Recorded data
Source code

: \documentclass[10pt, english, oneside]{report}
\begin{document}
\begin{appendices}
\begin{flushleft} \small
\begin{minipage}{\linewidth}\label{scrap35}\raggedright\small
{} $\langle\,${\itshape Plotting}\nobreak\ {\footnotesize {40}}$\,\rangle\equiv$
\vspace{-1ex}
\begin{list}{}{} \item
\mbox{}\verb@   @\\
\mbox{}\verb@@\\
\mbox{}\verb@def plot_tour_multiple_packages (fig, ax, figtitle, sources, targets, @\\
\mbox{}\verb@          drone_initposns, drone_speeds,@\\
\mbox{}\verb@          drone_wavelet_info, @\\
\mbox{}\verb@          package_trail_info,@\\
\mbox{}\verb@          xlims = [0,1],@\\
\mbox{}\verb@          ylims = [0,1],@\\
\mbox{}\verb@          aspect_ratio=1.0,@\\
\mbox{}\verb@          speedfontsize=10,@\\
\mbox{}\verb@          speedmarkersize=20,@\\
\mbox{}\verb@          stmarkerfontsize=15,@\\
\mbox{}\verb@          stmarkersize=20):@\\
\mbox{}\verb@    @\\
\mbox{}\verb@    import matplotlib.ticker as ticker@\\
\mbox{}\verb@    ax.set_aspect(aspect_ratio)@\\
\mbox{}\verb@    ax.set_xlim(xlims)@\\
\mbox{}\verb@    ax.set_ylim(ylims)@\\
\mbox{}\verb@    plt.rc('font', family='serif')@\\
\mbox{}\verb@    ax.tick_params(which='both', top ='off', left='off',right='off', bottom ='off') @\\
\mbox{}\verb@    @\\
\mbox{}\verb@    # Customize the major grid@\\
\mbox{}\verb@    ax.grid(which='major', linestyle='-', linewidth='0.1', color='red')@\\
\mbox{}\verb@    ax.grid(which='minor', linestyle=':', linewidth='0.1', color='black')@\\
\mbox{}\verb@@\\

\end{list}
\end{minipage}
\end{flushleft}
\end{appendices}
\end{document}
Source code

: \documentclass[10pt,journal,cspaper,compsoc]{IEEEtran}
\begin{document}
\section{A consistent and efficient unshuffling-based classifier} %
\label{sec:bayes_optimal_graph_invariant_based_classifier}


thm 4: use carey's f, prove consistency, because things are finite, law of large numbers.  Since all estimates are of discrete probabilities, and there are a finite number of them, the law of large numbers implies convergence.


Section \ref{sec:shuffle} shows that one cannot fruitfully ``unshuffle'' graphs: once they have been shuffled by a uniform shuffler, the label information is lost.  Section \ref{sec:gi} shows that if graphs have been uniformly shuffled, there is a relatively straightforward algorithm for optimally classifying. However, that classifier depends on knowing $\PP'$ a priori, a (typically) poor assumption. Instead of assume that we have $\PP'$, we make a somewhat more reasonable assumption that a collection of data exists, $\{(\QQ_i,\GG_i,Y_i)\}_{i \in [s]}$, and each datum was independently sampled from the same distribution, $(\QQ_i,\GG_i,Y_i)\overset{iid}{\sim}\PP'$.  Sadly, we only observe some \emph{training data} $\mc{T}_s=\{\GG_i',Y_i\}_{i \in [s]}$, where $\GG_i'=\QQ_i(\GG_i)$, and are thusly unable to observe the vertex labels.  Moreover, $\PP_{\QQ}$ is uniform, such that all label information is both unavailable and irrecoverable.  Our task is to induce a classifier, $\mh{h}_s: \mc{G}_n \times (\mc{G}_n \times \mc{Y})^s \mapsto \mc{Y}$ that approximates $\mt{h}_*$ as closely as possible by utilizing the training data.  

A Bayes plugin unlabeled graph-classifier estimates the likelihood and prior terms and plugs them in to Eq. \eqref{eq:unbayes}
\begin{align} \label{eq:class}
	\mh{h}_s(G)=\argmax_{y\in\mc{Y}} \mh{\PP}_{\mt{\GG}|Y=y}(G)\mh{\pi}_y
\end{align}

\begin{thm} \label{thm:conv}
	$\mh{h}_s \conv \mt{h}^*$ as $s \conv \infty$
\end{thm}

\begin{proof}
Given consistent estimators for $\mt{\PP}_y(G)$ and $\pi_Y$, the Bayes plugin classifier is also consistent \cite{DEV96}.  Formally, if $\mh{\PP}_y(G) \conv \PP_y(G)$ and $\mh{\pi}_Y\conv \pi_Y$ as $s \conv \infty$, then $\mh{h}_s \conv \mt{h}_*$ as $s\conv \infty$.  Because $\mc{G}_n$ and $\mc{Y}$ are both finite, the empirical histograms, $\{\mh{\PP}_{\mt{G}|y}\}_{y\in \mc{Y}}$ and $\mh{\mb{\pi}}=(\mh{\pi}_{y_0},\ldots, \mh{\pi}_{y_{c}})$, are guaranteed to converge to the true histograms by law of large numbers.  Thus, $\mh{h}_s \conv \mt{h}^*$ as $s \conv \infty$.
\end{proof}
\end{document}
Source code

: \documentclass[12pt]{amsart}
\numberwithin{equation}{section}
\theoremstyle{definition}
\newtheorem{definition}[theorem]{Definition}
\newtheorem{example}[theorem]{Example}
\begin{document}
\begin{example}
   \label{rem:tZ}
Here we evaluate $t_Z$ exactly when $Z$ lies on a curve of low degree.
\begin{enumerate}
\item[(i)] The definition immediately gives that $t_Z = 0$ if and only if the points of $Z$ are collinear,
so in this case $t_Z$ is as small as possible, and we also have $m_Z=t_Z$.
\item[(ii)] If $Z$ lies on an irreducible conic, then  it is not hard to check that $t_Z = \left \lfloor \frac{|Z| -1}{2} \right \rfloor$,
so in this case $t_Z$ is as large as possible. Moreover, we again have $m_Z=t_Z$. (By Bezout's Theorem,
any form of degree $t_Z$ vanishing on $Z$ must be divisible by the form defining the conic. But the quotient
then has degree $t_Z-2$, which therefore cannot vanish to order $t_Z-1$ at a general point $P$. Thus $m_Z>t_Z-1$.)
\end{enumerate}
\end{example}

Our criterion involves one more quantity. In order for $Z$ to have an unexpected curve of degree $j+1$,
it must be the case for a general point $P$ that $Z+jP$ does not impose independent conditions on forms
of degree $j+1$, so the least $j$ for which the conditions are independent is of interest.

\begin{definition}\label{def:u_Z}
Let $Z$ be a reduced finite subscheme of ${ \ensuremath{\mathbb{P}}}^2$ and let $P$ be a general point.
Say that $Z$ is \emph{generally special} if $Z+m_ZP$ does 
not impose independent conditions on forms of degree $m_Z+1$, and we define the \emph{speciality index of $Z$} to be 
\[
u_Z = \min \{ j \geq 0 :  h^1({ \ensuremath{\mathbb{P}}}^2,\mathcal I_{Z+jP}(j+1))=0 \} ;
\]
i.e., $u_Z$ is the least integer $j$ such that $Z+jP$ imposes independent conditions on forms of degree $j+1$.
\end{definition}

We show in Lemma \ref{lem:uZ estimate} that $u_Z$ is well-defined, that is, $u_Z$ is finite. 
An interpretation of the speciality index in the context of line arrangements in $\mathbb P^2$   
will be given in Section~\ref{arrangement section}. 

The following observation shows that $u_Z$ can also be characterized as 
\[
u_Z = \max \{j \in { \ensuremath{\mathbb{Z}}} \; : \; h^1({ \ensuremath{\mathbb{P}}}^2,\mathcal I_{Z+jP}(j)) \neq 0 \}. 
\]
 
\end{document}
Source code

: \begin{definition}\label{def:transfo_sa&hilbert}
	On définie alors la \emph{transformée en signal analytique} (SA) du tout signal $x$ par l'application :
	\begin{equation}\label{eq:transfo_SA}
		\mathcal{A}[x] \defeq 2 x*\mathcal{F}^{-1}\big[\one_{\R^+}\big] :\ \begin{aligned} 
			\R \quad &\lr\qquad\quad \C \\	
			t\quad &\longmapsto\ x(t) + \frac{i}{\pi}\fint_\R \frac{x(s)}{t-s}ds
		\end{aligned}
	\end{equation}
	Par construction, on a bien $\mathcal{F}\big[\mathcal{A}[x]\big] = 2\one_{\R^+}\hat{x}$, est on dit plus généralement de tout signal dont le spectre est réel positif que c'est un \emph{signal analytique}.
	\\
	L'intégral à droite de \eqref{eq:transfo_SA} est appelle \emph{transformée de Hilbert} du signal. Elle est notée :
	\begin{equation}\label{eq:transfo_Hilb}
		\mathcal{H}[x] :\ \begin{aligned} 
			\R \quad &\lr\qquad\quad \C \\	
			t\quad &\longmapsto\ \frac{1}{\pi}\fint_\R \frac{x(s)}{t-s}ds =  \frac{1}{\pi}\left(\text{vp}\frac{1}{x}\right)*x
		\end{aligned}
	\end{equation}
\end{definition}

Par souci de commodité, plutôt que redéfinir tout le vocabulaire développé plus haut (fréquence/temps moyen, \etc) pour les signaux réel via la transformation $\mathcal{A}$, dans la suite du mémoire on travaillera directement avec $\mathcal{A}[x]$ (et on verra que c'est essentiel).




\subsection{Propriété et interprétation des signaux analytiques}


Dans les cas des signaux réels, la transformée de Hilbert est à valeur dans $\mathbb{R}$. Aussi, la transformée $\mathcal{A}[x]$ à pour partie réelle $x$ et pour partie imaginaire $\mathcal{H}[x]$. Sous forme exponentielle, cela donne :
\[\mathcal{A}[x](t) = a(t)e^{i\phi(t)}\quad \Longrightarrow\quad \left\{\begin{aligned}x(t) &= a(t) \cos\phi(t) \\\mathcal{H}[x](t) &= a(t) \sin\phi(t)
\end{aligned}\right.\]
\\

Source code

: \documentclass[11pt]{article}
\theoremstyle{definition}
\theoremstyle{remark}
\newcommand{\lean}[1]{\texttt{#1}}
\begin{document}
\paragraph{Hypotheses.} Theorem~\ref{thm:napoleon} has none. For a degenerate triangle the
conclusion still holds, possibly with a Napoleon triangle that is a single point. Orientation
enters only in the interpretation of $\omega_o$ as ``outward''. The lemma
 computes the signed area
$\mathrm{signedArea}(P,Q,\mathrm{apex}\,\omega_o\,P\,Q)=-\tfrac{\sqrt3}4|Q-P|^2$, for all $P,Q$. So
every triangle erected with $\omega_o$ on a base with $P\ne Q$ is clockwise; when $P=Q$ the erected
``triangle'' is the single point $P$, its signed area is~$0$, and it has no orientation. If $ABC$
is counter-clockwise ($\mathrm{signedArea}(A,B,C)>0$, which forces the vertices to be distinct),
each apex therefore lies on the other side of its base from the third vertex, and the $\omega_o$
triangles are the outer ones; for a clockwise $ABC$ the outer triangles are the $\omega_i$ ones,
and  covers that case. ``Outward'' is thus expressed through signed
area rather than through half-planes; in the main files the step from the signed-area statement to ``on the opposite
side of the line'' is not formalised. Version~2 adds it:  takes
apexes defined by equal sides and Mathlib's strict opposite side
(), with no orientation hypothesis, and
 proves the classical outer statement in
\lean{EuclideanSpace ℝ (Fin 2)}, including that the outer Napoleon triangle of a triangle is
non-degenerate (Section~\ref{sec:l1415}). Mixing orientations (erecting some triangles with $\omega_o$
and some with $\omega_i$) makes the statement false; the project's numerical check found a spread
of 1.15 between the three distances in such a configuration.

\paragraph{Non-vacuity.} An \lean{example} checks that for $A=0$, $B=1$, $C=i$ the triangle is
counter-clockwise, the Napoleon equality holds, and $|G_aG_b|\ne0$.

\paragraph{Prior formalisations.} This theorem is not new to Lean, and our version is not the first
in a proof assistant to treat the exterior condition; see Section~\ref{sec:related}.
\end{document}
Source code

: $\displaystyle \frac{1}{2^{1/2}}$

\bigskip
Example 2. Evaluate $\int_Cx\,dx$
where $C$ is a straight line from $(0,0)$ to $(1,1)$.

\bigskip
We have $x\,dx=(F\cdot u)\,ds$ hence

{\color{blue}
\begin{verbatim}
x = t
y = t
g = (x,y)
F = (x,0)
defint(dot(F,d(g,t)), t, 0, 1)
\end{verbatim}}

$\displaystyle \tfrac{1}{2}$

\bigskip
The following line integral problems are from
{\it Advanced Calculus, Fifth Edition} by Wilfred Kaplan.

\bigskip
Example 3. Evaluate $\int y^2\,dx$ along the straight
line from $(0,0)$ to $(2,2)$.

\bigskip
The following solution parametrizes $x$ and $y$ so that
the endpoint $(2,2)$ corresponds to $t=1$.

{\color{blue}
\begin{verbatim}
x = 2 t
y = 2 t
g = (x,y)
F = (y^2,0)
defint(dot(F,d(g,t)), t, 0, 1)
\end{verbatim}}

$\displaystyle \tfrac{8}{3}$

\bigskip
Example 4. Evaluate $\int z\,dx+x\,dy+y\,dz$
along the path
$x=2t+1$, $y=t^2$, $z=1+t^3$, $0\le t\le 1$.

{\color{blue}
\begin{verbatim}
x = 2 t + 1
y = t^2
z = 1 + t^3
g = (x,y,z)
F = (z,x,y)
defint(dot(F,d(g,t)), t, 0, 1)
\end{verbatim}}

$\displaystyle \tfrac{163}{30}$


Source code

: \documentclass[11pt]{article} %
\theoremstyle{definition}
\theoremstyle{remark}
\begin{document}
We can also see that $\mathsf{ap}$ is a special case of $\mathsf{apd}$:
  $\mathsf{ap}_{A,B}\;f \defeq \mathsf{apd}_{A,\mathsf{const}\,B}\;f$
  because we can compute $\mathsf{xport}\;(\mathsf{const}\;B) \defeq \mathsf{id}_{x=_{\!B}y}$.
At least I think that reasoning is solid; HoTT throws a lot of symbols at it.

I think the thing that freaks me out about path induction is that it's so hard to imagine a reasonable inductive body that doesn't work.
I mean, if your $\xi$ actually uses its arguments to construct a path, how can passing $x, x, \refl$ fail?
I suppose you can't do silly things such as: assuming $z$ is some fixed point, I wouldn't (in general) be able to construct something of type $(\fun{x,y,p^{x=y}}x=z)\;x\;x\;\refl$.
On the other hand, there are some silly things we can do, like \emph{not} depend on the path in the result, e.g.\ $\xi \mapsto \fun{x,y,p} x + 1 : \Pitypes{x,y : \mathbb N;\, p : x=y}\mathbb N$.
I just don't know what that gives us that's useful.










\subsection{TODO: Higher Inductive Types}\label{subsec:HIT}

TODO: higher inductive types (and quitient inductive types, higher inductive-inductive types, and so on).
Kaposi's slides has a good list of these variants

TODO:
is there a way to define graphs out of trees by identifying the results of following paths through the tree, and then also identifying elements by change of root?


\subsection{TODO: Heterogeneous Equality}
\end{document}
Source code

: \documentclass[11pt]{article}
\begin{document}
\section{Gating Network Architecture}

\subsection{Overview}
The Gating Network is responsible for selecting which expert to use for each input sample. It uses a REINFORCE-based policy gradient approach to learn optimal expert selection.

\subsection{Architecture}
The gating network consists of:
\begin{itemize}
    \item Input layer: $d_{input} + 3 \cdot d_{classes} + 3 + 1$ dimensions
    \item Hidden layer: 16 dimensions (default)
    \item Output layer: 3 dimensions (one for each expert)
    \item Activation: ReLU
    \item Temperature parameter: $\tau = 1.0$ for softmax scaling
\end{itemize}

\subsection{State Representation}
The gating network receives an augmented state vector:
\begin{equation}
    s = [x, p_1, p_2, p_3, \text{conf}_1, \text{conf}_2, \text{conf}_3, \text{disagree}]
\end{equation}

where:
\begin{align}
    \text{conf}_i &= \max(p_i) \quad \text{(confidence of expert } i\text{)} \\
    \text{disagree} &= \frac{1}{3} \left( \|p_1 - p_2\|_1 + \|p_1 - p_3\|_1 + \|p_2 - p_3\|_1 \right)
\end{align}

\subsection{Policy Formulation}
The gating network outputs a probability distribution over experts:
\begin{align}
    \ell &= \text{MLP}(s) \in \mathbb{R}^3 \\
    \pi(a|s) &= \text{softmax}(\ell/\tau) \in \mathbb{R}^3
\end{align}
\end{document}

WHAT IS EXPECTED
Nothing but the lines from the one containing "for softmax scaling" to the end of the records above should appear, each copied exactly.

FINISHED TASK
    \item Temperature parameter: $\tau = 1.0$ for softmax scaling
\end{itemize}

\subsection{State Representation}
The gating network receives an augmented state vector:
\begin{equation}
    s = [x, p_1, p_2, p_3, \text{conf}_1, \text{conf}_2, \text{conf}_3, \text{disagree}]
\end{equation}

where:
\begin{align}
    \text{conf}_i &= \max(p_i) \quad \text{(confidence of expert } i\text{)} \\
    \text{disagree} &= \frac{1}{3} \left( \|p_1 - p_2\|_1 + \|p_1 - p_3\|_1 + \|p_2 - p_3\|_1 \right)
\end{align}

\subsection{Policy Formulation}
The gating network outputs a probability distribution over experts:
\begin{align}
    \ell &= \text{MLP}(s) \in \mathbb{R}^3 \\
    \pi(a|s) &= \text{softmax}(\ell/\tau) \in \mathbb{R}^3
\end{align}
\end{document}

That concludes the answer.